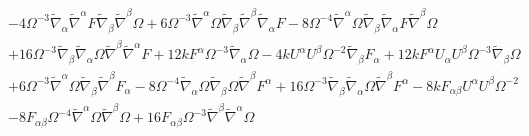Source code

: \documentclass[10pt,letterpaper]{article}
\numberwithin{equation}{section}
\begin{document}
\begin{eqnarray}
&& - 4 \Omega^{-3} \tilde{\nabla}_{\alpha }\tilde{\nabla}^{\alpha }F \tilde{\nabla}_{\beta }\tilde{\nabla}^{\beta }\Omega + 6 \Omega^{-3} \tilde{\nabla}^{\alpha }\Omega \tilde{\nabla}_{\beta }\tilde{\nabla}^{\beta }\tilde{\nabla}_{\alpha }F - 8 \Omega^{-4} \tilde{\nabla}^{\alpha }\Omega \tilde{\nabla}_{\beta }\tilde{\nabla}_{\alpha }F \tilde{\nabla}^{\beta }\Omega \nonumber \\ 
&& + 16 \Omega^{-3} \tilde{\nabla}_{\beta }\tilde{\nabla}_{\alpha }\Omega \tilde{\nabla}^{\beta }\tilde{\nabla}^{\alpha }F+12 k F^{\alpha } \Omega^{-3} \tilde{\nabla}_{\alpha }\Omega - 4 k U^{\alpha } U^{\beta } \Omega^{-2} \tilde{\nabla}_{\beta }F_{\alpha } + 12 k F^{\alpha } U_{\alpha } U^{\beta } \Omega^{-3} \tilde{\nabla}_{\beta }\Omega \nonumber \\ 
&& + 6 \Omega^{-3} \tilde{\nabla}^{\alpha }\Omega \tilde{\nabla}_{\beta }\tilde{\nabla}^{\beta }F_{\alpha } - 8 \Omega^{-4} \tilde{\nabla}_{\alpha }\Omega \tilde{\nabla}_{\beta }\Omega \tilde{\nabla}^{\beta }F^{\alpha } + 16 \Omega^{-3} \tilde{\nabla}_{\beta }\tilde{\nabla}_{\alpha }\Omega \tilde{\nabla}^{\beta }F^{\alpha }-8 k F_{\alpha \beta } U^{\alpha } U^{\beta } \Omega^{-2} \nonumber \\ 
&& - 8 F_{\alpha \beta } \Omega^{-4} \tilde{\nabla}^{\alpha }\Omega \tilde{\nabla}^{\beta }\Omega + 16 F_{\alpha \beta } \Omega^{-3} \tilde{\nabla}^{\beta }\tilde{\nabla}^{\alpha }\Omega 
\end{eqnarray}

\end{document}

|---|

> EXERCISE DESCRIPTION:
Please report how many lines of the entries above include "nonumber". Only the number is wanted.

> WRITTEN ANSWER:
3